▶ Material shown

--------

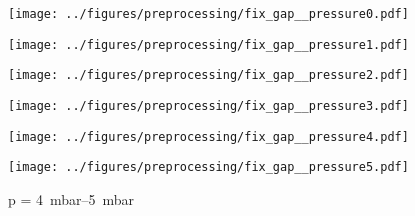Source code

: \begin{figure}[htbp]
    \centering

    \begin{minipage}[t]{0.32\textwidth}
        \centering
        \texttt{[image: ../figures/preprocessing/fix\_gap\_\_pressure0.pdf]}
        \caption{p = \SI{0}{\milli\bar}}
        \label{fig:fix_gap_p00}
    \end{minipage}\hfill
    \begin{minipage}[t]{0.32\textwidth}
        \centering
        \texttt{[image: ../figures/preprocessing/fix\_gap\_\_pressure1.pdf]}
        \caption{p = \SIrange{0}{1}{\milli\bar}}
        \label{fig:fix_gap_p0}
    \end{minipage}\hfill
    \begin{minipage}[t]{0.32\textwidth}
        \centering
        \texttt{[image: ../figures/preprocessing/fix\_gap\_\_pressure2.pdf]}
        \caption{p = \SIrange{1}{2}{\milli\bar}}
        \label{fig:fix_gap_p1}
    \end{minipage}

    \vspace{0.5em}

    \begin{minipage}[t]{0.32\textwidth}
        \centering
        \texttt{[image: ../figures/preprocessing/fix\_gap\_\_pressure3.pdf]}
        \caption{p = \SIrange{2}{3}{\milli\bar}}
        \label{fig:fix_gap_p2}
    \end{minipage}\hfill
    \begin{minipage}[t]{0.32\textwidth}
        \centering
        \texttt{[image: ../figures/preprocessing/fix\_gap\_\_pressure4.pdf]}
        \caption{p = \SIrange{3}{4}{\milli\bar}}
        \label{fig:fix_gap_p3}
    \end{minipage}\hfill
    \begin{minipage}[t]{0.32\textwidth}
        \centering
        \texttt{[image: ../figures/preprocessing/fix\_gap\_\_pressure5.pdf]}
        \caption{p = \SIrange{4}{5}{\milli\bar}}
        \label{fig:fix_gap_p4}
    \end{minipage}

    \vspace{0.5em}


\end{figure}
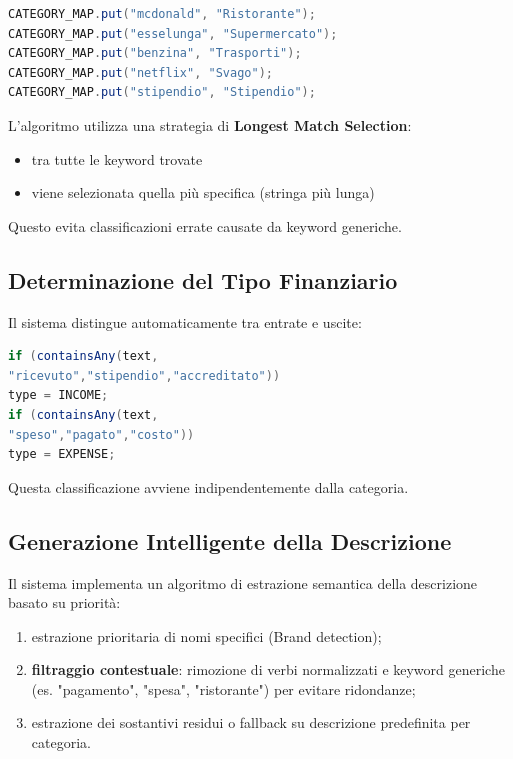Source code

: \medskip

\begin{lstlisting}[language=Java]
CATEGORY_MAP.put("mcdonald", "Ristorante");
CATEGORY_MAP.put("esselunga", "Supermercato");
CATEGORY_MAP.put("benzina", "Trasporti");
CATEGORY_MAP.put("netflix", "Svago");
CATEGORY_MAP.put("stipendio", "Stipendio");
\end{lstlisting}

L'algoritmo utilizza una strategia di \textbf{Longest Match Selection}:

\begin{itemize}
    \item tra tutte le keyword trovate
    \item viene selezionata quella più specifica (stringa più lunga)
\end{itemize}

Questo evita classificazioni errate causate da keyword generiche.

\subsection{Determinazione del Tipo Finanziario}

Il sistema distingue automaticamente tra entrate e uscite:

\medskip

\begin{lstlisting}[language=Java]
if (containsAny(text,
"ricevuto","stipendio","accreditato"))
type = INCOME;
if (containsAny(text,
"speso","pagato","costo"))
type = EXPENSE;
\end{lstlisting}

Questa classificazione avviene indipendentemente dalla categoria.

\subsection{Generazione Intelligente della Descrizione}

Il sistema implementa un algoritmo di estrazione semantica della descrizione basato su priorità:

\begin{enumerate}
    \item estrazione prioritaria di nomi specifici (Brand detection);
    \item \textbf{filtraggio contestuale}: rimozione di verbi normalizzati e keyword generiche (es. "pagamento", "spesa", "ristorante") per evitare ridondanze;
    \item estrazione dei sostantivi residui o fallback su descrizione predefinita per categoria.
\end{enumerate}

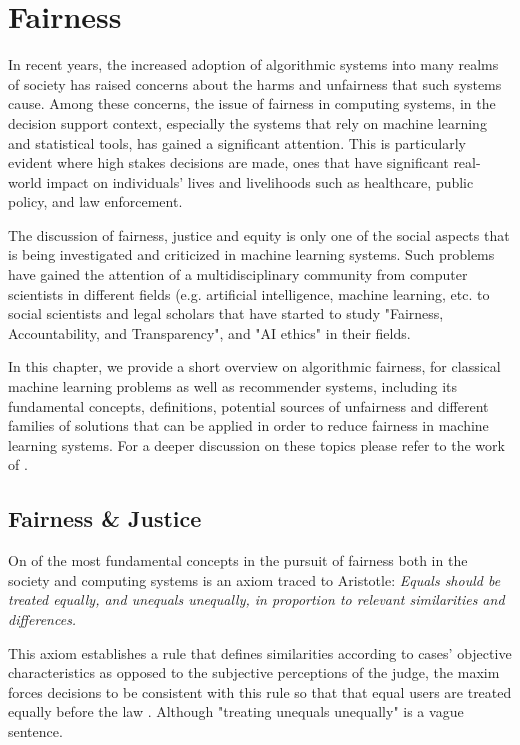 \chapter{Fairness}
\label{ch:fairness}

In recent years, the increased adoption of algorithmic systems into many realms of society has raised concerns about the harms and unfairness that such systems cause. Among these concerns, the issue of fairness in computing systems, in the decision support context, especially the systems that rely on machine learning and statistical tools, has gained a significant attention\cite{mitchell2021algorithmic}. This is particularly evident where high stakes decisions are made, ones that have significant real-world impact on individuals’ lives and livelihoods such as healthcare, public policy, and law enforcement.

The discussion of fairness, justice and equity is only one of the social aspects that is being investigated and criticized in machine learning systems. Such problems have gained the attention of a multidisciplinary community from computer scientists in different fields (e.g. artificial intelligence, machine learning, etc. to social scientists and legal scholars that have started to study "Fairness, Accountability, and Transparency", and "AI ethics" in their fields.

In this chapter, we provide a short overview on algorithmic fairness, for classical machine learning problems as well as recommender systems, including its fundamental concepts, definitions, potential sources of unfairness and different families of solutions that can be applied in order to reduce fairness in machine learning systems. For a deeper discussion on these topics please refer to the work of \cite{mitchell2021algorithmic,barocas2016big,barocas2018fairness}.

\section{Fairness \& Justice}
\label{sec:fair_&_justice}
    
    On of the most fundamental concepts in the pursuit of fairness both in the society and computing systems is an axiom traced to Aristotle: \textit{Equals should be treated equally, and unequals unequally, in proportion to relevant similarities and differences.}
    
    This axiom establishes a rule that defines similarities according to cases’ objective characteristics as opposed to the subjective perceptions of the judge, the maxim forces decisions to be consistent with this rule so that that equal users are treated equally before the law \cite{Gosepath2011equality}. Although "treating unequals unequally" is a vague sentence.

--------

▶ Exercise brief
Scan the data above and state how many of its lines contain the string "milli", with no other content.

▶ Result
6